昨年から決算短信の様式の自由度向上が図られており、投資者の投資判断を誤らせるおそれがない場合には「サマリー情報」を先行開示し「連結財務諸表及び主な注記」(四半期含む)は準備が整い次第、直ちに開示することも可能とされていましたが、今までサマリー情報のみ先行開示したという事例はありませんでした(CF計算書や注記事項のみ後で開示するというケースはあり)。
LINEは上記のとおり、2018年12月期第1四半期の四半期決算短信において、2018年4月25日にサマリー情報のみを開示し、追加資料は5月9日に開示しました。
LINEのIRサイトを確認してみるとIR資料室のIR資料に「平成30年12月期第1四半期決算短信[IFRS](連結)」が、「2018.04.25」としてPDFファイルが添付されていますが、このPDFは添付書類が加えられたあとのデータとなっています。
IRニュースのページには5月9日に「(追加)2018年12月期 第1四半期決算短信[IFRS](連結)の要約四半期連結財務諸表及び主な注記について」としてPDFが添付されており、先頭ページには以下のような記載がなされています。
特に弊害はないのかもしれませんが、「2018.04.25」としてあるデータを差し替えるというのはなんとなく後ろ暗い気がして、私であれば躊躇しそうです。日付を変えないのであれば、5月9日に開示した同じファイルをここにリンクしておくというほうが個人的には望ましいように感じます。
意地悪く観察すると、短信のタイトル及び5月9日のリリースでは西暦が使用されているのに対して、IR資料室の短信のタイトルは和暦が使用されているなど、不思議な部分もあります。平成28年12月期までは短信のタイトルも和暦を使用しており、平成29年から2017年と西暦に切り替えているので、その名残りだと推測されますが・・・
話がそれましたが、LINEがサマリー情報のみの先行開示に踏み切った理由として、経営財務の記事では以下のように述べられています。

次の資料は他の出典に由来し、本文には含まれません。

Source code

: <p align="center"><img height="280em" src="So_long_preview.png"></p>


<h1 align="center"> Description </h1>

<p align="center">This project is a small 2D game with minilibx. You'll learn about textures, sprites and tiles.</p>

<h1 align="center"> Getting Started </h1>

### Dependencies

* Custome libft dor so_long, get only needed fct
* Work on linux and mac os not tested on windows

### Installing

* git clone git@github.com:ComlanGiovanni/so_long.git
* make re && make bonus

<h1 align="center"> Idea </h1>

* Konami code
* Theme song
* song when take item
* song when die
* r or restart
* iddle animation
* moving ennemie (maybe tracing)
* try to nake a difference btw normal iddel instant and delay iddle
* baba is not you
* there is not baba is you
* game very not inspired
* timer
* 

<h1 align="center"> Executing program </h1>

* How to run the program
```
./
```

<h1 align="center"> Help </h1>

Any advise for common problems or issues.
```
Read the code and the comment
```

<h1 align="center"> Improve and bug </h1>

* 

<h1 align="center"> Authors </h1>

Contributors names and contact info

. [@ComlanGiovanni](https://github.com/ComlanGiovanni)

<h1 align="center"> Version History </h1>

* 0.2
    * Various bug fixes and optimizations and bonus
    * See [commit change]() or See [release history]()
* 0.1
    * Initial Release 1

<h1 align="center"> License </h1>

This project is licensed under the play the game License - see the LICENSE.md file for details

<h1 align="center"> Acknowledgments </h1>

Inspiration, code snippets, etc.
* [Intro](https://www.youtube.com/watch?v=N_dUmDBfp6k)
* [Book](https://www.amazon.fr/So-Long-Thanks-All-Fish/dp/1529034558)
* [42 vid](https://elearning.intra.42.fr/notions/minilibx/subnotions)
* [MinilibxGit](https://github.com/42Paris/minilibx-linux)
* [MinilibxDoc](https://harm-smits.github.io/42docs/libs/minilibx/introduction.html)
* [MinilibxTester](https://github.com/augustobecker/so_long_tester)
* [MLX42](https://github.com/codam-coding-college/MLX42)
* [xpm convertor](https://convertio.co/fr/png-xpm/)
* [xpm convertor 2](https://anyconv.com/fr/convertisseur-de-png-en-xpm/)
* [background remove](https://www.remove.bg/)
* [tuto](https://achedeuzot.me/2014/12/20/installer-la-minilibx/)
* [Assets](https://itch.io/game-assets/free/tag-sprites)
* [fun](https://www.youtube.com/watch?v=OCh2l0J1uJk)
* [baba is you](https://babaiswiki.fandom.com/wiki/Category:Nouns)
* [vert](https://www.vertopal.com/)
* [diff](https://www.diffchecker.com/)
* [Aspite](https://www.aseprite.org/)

同社によれば、2018年12月期第1四半期決算は「IFRS15号対応のため、通常よりも時間を要する見込みだった」(IR担当)。一方で韓国上場の親会社(NAVER Corporation)の決算発表が4月26日に予定され、その開示内容から同社の決算が内容を推測することが可能となるため、フェア・ディスクロージャーの観点からサマリー情報のみを先行開示することを決めた経緯がある。
同社の過去の決算発表時期をみると、決算付きの25日頃に公表しているようなので、今回が特殊で、2Q以降は従来通りの開示に戻るものと推測されますが、日本国内でも親子上場しているような会社では今後LINEのような開示を実施する会社もでてくるかもしれません。